Liberdade de Saúl

 

Liberdade de Saúl

Portuguese

 

LIBERDADE DE SAUL

 

Quem quisesse ver o Saul, se de dia fosse e não houvesse escola, era procurá-lo sentado numa rocha saliente, mesmo á beira das diáfanas águas do pego mais profundo da ribeira. Era ali o seu paradeiro certo; de cana na mão, quieto, muito silencioso e atento á boia, não fosse ela, num arrepente, se enterrar na mansa água, para energicamente fazer um puxo e, com sorte, tirar o guloso barbo que não segurara a voracidade perante a ilusão de um almoço grátis. Os amigos, não. Corriam em liberdade num velho campo térreo, de planura duvidosa, carregado de invisível pedrisco, qual campo minado, que bem podia num inusitado acaso rasgar a pele de um daqueles Eusebiozinhos.

- Saul o que é para ti a liberdade? – perguntou-lhe certa vez o professor. – Eu acho que é pescar! - Porquê Saul? – Porque a liberdade apenas se sente e é custoso dizer o que é.

– E jogar futebol também é liberdade, Saul?

A resposta dele foi um sim, pronunciado baixinho, sem força convicta de uma certeza, depois de fazer uma avaliação muito cuidada. - Mas não é a minha liberdade.

– Porquê achas isso?

– Ora porque gosto mais de pescar e não gosto de jogar á bola. Liberdade, se calhar, é sentirmo-nos bem.

Liberdade, liberdade. Trinta anos depois dela, Saul sabe que liberdade é apenas viver na ilusão de uma autonomia total, e de apenas fazer o quer. É, de facto, correr sem empecilho; mas também é ficar na quietude das doces águas que o paciente pescador escolhe. É voar nos sonhos em que ficamos imoveis e de sorriso nos lábios; é sonhar em voar sem medo de cair; é cair e crer em levantar-se; é poder, silenciosamente, pensar enquanto a boia fica vagueando serenamente na água ao sabor da brisa; é poder gritar enquanto se corre; é viver, ainda que preso ao fio da pesca; é respirar enquanto se corre preso ao trajeto da bola. É viver. É amar a vida. É olhar o Céu e ver o infinito e saber que apenas o podemos ver; é ver o vazio dócil que nessa imensidão incomensurável se espraia. É olhar as águas do rio que, mansas ou revoltosas, correm para o maior encontro de mares e mares de liberdade.

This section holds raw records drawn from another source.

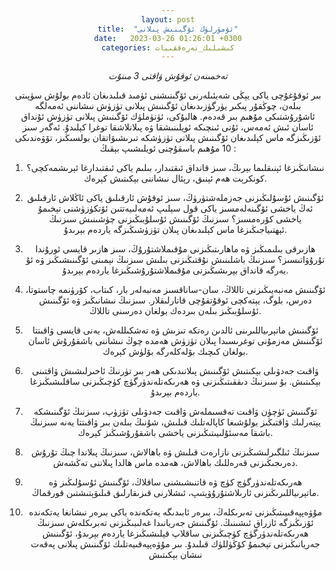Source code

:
 ```yaml
---
layout: post
title:  "ئۆمۈرلۈك ئۆگىنىش پىلانى"
date:   2023-03-26 01:26:01 +0300
categories: كىشىلىك_تەرەققىيات
---
```

_تەخمىنەن ئوقۇش ۋاقتى 3 مىنۇت_

بىر ئوقۇغۇچى ياكى يېڭى شەيئىلەرنى ئۆگىنىشنى ئۈمىد قىلىدىغان ئادەم بولۇش سۈپىتى بىلەن، چوڭقۇر پىكىر يۈرگۈزىدىغان ئۆگىنىش پىلانى تۈزۈش نىشاننى ئەمەلگە ئاشۇرۇشتىكى مۇھىم بىر قەدەم. ھالبۇكى، ئۈنۈملۈك ئۆگىنىش پىلانى تۈزۈش ئۇنداق ئاسان ئىش ئەمەس، ئۇنى ئىنچىكە ئويلىنىشقا ۋە پىلانلاشقا توغرا كېلىدۇ. ئەگەر سىز ئۆزىڭىزگە ماس كېلىدىغان ئۆگىنىش پىلانى تۈزۈشكە تىرىشىۋاتقان بولسىڭىز، تۆۋەندىكى 10 مۇھىم باسقۇچنى ئويلىشىپ بېقىڭ :

1. نىشانىڭىزغا ئېنىقلىما بېرىڭ،
   سىز قانداق ئىقتىدار، بىلىم ياكى ئىقتىدارغا ئېرىشمەكچى؟ كونكرېت ھەم ئېنىق، رېئال نىشاننى بېكىتىش كېرەك.

2. ئۆگىنىش ئۇسۇلىڭىزنى جەزملەشتۈرۈڭ،
   سىز ئوقۇش ئارقىلىق ياكى ئاڭلاش ئارقىلىق ئەڭ ياخشى ئۆگىنەلەمسىز ياكى قول سېلىپ ئەمەلىيەتتىن ئۆتكۈزۈشنى تېخىمۇ ياخشى كۆرەمسىز؟ سىزنىڭ ئۆگىنىش ئۇسلۇبىڭىزنى چۈشىنىش سىزنىڭ ئېھتىياجىڭىزغا ماس كېلىدىغان پىلان تۈزۈشىڭىزگە ياردەم بېرىدۇ.

3. ھازىرقى بىلىمىڭىز ۋە ماھارىتىڭىزنى مۇقىملاشتۇرۇڭ، سىز ھازىر قايسى ئورۇندا تۇرۇۋاتىسىز؟ سىزنىڭ باشلىنىش نۇقتىڭىزنى بىلىش سىزنىڭ نېمىنى ئۆگىنىشىڭىز ۋە ئۇ يەرگە قانداق بېرىشىڭىزنى مۇقىملاشتۇرۇشىڭىزغا ياردەم بېرىدۇ.

4. ئۆگىنىش مەنبەيىڭىزنى تاللاڭ،
   سان-ساناقسىز مەنبەلەر بار، كىتاب، كۆرۈنمە چاستوتا، دەرس، بلوگ، يېتەكچى ئوقۇتقۇچى قاتارلىقلار. سىزنىڭ نىشانىڭىز ۋە ئۆگىنىش ئۇسلۇبىڭىز بىلەن بىردەك بولغان دەرسنى تاللاڭ.

5. ئۆگىنىش ماتېرىياللىرىنى ئالدىن رەتكە تىزىش ۋە تەشكىللەش،
   يەنى قايسى ۋاقىتتا ئۆگىنىش مەزمۇنى توغرىسىدا پىلان تۈزۈش ھەمدە چوڭ نىشاننى باشقۇرۇش ئاسان بولغان كىچىك بۆلەكلەرگە بۆلۈش كېرەك.

6. ۋاقىت جەدۋىلى بېكىتىش
   ئۆگىنىش پىلانىدىكى ھەر بىر تۈرنىڭ ئاخىرلىشىش ۋاقتىنى بېكىتىش. بۇ سىزنىڭ دىققىتىڭىزنى ۋە ھەرىكەتلەندۈرگۈچ كۈچىڭىزنى ساقلىشىڭىزغا ياردەم بېرىدۇ.

7. ئۆگىنىش ئۈچۈن ۋاقىت تەقسىملەش
   ۋاقىت جەدۋىلى تۈزۈپ، سىزنىڭ ئۆگىنىشكە يېتەرلىك ۋاقتىڭىز بولۇشىغا كاپالەتلىك قىلىش، شۇنىڭ بىلەن بىر ۋاقىتتا يەنە سىزنىڭ باشقا مەسئۇلىيىتىڭىزنى ياخشى باشقۇرۇشىڭىز كېرەك.

8. سىزنىڭ ئىلگىرلىشىڭىزنى نازارەت قىلىش ۋە باھالاش،
   سىزنىڭ پىلاندا چىڭ تۇرۇش دەرىجىڭىزنى قەرەللىك باھالاش، ھەمدە ماس ھالدا پىلاننى تەڭشەش.

9. ھەرىكەتلەندۈرگۈچ كۈچ ۋە قاتنىشىشنى ساقلاڭ،
ئۆگىنىش ئۇسۇلىڭىز ۋە ماتېرىياللىرىڭىزنى ئارىلاشتۇرۇۋېتىپ، ئىشلارنى قىزىقارلىق قىلىۋېتىشتىن قورقماڭ.

10. مۇۋەپپەقىيىتىڭىزنى تەبرىكلەڭ،
    بىرەر ئابىدىگە يەتكەندە ياكى بىرەر نىشانغا يەتكەندە ئۆزىڭىزگە ئازراق ئىشىنىڭ. ئۆگىنىش جەريانىدا غەلىبىڭىزنى تەبرىكلەش سىزنىڭ ھەرىكەتلەندۈرگۈچ كۈچىڭىزنى ساقلاپ قېلىشىڭىزغا ياردەم بېرىدۇ، ئۆگىنىش جەريانىڭىزنى تېخىمۇ كۆڭۈللۈك قىلىدۇ. بىر مۇۋەپپەقىيەتلىك ئۆگىنىش پىلانى پەقەت نىشان بېكىتىش


<style type="text/css" media="screen">
  body {
   text-align:center !important;
  }
   .container {
    text-align: justify;
    text-indent: 30px;
  }
</style>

Passados cinquenta anos, a sua noção de liberdade mudaria, mas não muito. Continua sem saber dar-lhe uma definição concreta que salvaguarde todos os géneros de liberdades. Saul diz agora que só sabemos o que é a liberdade, quando dela estamos privados. Atreveu-se um dia a dizer que “Ela nasce connosco quando nos atrevemos a abandonar o útero materno. Deve ser a primeira conquista de liberdade! Não! Pronunciou Saul, imediata e repentinamente. - Essa foi a que, corajosamente, nos foi dada pela nossa mãe e pela qual, ao longo da vida, teremos que todos os dias de lutar.